The problem:
Give back every record exactly.

Data for this task:
# # # # # # #

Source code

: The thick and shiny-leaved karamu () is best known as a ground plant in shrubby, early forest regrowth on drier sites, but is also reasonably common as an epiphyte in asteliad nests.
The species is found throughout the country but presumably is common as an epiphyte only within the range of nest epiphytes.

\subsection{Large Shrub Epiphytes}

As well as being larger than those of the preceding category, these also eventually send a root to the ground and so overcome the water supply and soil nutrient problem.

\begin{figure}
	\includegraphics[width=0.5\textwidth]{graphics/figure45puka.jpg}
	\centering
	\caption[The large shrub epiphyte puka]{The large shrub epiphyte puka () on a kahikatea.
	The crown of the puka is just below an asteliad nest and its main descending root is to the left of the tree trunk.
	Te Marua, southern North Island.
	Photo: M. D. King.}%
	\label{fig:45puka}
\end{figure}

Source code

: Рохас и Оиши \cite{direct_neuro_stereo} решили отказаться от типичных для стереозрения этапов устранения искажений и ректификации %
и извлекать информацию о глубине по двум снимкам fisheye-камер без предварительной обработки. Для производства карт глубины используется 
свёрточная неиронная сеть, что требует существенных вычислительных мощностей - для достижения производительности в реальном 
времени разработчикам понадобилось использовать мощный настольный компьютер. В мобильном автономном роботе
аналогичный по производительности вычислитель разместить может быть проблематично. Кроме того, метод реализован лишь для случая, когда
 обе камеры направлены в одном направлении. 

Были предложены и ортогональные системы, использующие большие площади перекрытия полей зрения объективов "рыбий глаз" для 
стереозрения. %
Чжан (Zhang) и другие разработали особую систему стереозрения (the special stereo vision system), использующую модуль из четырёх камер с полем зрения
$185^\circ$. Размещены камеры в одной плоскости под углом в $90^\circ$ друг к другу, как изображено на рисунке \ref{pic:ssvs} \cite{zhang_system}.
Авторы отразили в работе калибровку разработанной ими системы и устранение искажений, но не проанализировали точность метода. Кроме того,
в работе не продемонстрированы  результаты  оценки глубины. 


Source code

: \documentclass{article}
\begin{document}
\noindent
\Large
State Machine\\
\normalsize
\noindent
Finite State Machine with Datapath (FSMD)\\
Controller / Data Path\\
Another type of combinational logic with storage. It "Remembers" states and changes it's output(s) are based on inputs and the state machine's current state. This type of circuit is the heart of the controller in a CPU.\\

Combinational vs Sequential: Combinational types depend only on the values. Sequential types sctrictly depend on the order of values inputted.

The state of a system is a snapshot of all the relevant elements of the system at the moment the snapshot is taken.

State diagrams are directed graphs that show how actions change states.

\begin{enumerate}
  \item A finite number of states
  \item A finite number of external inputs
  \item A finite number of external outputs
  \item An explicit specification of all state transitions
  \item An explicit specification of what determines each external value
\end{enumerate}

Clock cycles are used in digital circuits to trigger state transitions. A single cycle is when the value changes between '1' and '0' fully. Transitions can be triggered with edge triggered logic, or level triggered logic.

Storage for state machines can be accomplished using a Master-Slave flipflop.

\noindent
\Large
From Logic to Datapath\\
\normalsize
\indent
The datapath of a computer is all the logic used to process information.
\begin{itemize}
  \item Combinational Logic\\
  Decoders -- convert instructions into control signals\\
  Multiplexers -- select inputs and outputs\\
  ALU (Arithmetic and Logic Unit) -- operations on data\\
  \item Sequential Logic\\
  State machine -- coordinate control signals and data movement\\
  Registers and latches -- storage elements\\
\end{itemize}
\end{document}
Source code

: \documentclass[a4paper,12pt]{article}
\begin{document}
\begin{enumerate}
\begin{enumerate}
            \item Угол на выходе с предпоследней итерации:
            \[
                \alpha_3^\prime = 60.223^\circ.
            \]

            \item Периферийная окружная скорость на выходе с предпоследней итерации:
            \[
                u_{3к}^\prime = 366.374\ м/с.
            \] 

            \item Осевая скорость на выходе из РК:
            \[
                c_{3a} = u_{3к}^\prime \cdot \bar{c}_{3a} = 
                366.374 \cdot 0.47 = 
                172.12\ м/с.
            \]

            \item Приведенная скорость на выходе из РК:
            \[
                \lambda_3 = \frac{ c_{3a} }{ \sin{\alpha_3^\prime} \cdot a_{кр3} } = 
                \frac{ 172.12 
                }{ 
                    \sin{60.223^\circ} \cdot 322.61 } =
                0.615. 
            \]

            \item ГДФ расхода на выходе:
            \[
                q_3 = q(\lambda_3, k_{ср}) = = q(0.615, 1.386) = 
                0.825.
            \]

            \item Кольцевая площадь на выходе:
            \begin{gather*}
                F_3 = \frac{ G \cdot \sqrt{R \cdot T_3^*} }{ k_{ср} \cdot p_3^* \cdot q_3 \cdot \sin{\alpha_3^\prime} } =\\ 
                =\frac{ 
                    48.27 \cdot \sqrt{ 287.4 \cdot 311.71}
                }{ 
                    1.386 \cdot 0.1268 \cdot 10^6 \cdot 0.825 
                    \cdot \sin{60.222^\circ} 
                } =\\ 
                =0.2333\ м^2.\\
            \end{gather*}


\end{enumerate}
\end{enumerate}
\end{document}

# # # # # # #

Your solution:
Source code

: The thick and shiny-leaved karamu () is best known as a ground plant in shrubby, early forest regrowth on drier sites, but is also reasonably common as an epiphyte in asteliad nests.
The species is found throughout the country but presumably is common as an epiphyte only within the range of nest epiphytes.

\subsection{Large Shrub Epiphytes}

As well as being larger than those of the preceding category, these also eventually send a root to the ground and so overcome the water supply and soil nutrient problem.

\begin{figure}
	\includegraphics[width=0.5\textwidth]{graphics/figure45puka.jpg}
	\centering
	\caption[The large shrub epiphyte puka]{The large shrub epiphyte puka () on a kahikatea.
	The crown of the puka is just below an asteliad nest and its main descending root is to the left of the tree trunk.
	Te Marua, southern North Island.
	Photo: M. D. King.}%
	\label{fig:45puka}
\end{figure}

Source code

: Рохас и Оиши \cite{direct_neuro_stereo} решили отказаться от типичных для стереозрения этапов устранения искажений и ректификации %
и извлекать информацию о глубине по двум снимкам fisheye-камер без предварительной обработки. Для производства карт глубины используется 
свёрточная неиронная сеть, что требует существенных вычислительных мощностей - для достижения производительности в реальном 
времени разработчикам понадобилось использовать мощный настольный компьютер. В мобильном автономном роботе
аналогичный по производительности вычислитель разместить может быть проблематично. Кроме того, метод реализован лишь для случая, когда
 обе камеры направлены в одном направлении. 

Были предложены и ортогональные системы, использующие большие площади перекрытия полей зрения объективов "рыбий глаз" для 
стереозрения. %
Чжан (Zhang) и другие разработали особую систему стереозрения (the special stereo vision system), использующую модуль из четырёх камер с полем зрения
$185^\circ$. Размещены камеры в одной плоскости под углом в $90^\circ$ друг к другу, как изображено на рисунке \ref{pic:ssvs} \cite{zhang_system}.
Авторы отразили в работе калибровку разработанной ими системы и устранение искажений, но не проанализировали точность метода. Кроме того,
в работе не продемонстрированы  результаты  оценки глубины. 


Source code

: \documentclass{article}
\begin{document}
\noindent
\Large
State Machine\\
\normalsize
\noindent
Finite State Machine with Datapath (FSMD)\\
Controller / Data Path\\
Another type of combinational logic with storage. It "Remembers" states and changes it's output(s) are based on inputs and the state machine's current state. This type of circuit is the heart of the controller in a CPU.\\

Combinational vs Sequential: Combinational types depend only on the values. Sequential types sctrictly depend on the order of values inputted.

The state of a system is a snapshot of all the relevant elements of the system at the moment the snapshot is taken.

State diagrams are directed graphs that show how actions change states.

\begin{enumerate}
  \item A finite number of states
  \item A finite number of external inputs
  \item A finite number of external outputs
  \item An explicit specification of all state transitions
  \item An explicit specification of what determines each external value
\end{enumerate}

Clock cycles are used in digital circuits to trigger state transitions. A single cycle is when the value changes between '1' and '0' fully. Transitions can be triggered with edge triggered logic, or level triggered logic.

Storage for state machines can be accomplished using a Master-Slave flipflop.

\noindent
\Large
From Logic to Datapath\\
\normalsize
\indent
The datapath of a computer is all the logic used to process information.
\begin{itemize}
  \item Combinational Logic\\
  Decoders -- convert instructions into control signals\\
  Multiplexers -- select inputs and outputs\\
  ALU (Arithmetic and Logic Unit) -- operations on data\\
  \item Sequential Logic\\
  State machine -- coordinate control signals and data movement\\
  Registers and latches -- storage elements\\
\end{itemize}
\end{document}
Source code

: \documentclass[a4paper,12pt]{article}
\begin{document}
\begin{enumerate}
\begin{enumerate}
            \item Угол на выходе с предпоследней итерации:
            \[
                \alpha_3^\prime = 60.223^\circ.
            \]

            \item Периферийная окружная скорость на выходе с предпоследней итерации:
            \[
                u_{3к}^\prime = 366.374\ м/с.
            \] 

            \item Осевая скорость на выходе из РК:
            \[
                c_{3a} = u_{3к}^\prime \cdot \bar{c}_{3a} = 
                366.374 \cdot 0.47 = 
                172.12\ м/с.
            \]

            \item Приведенная скорость на выходе из РК:
            \[
                \lambda_3 = \frac{ c_{3a} }{ \sin{\alpha_3^\prime} \cdot a_{кр3} } = 
                \frac{ 172.12 
                }{ 
                    \sin{60.223^\circ} \cdot 322.61 } =
                0.615. 
            \]

            \item ГДФ расхода на выходе:
            \[
                q_3 = q(\lambda_3, k_{ср}) = = q(0.615, 1.386) = 
                0.825.
            \]

            \item Кольцевая площадь на выходе:
            \begin{gather*}
                F_3 = \frac{ G \cdot \sqrt{R \cdot T_3^*} }{ k_{ср} \cdot p_3^* \cdot q_3 \cdot \sin{\alpha_3^\prime} } =\\ 
                =\frac{ 
                    48.27 \cdot \sqrt{ 287.4 \cdot 311.71}
                }{ 
                    1.386 \cdot 0.1268 \cdot 10^6 \cdot 0.825 
                    \cdot \sin{60.222^\circ} 
                } =\\ 
                =0.2333\ м^2.\\
            \end{gather*}


\end{enumerate}
\end{enumerate}
\end{document}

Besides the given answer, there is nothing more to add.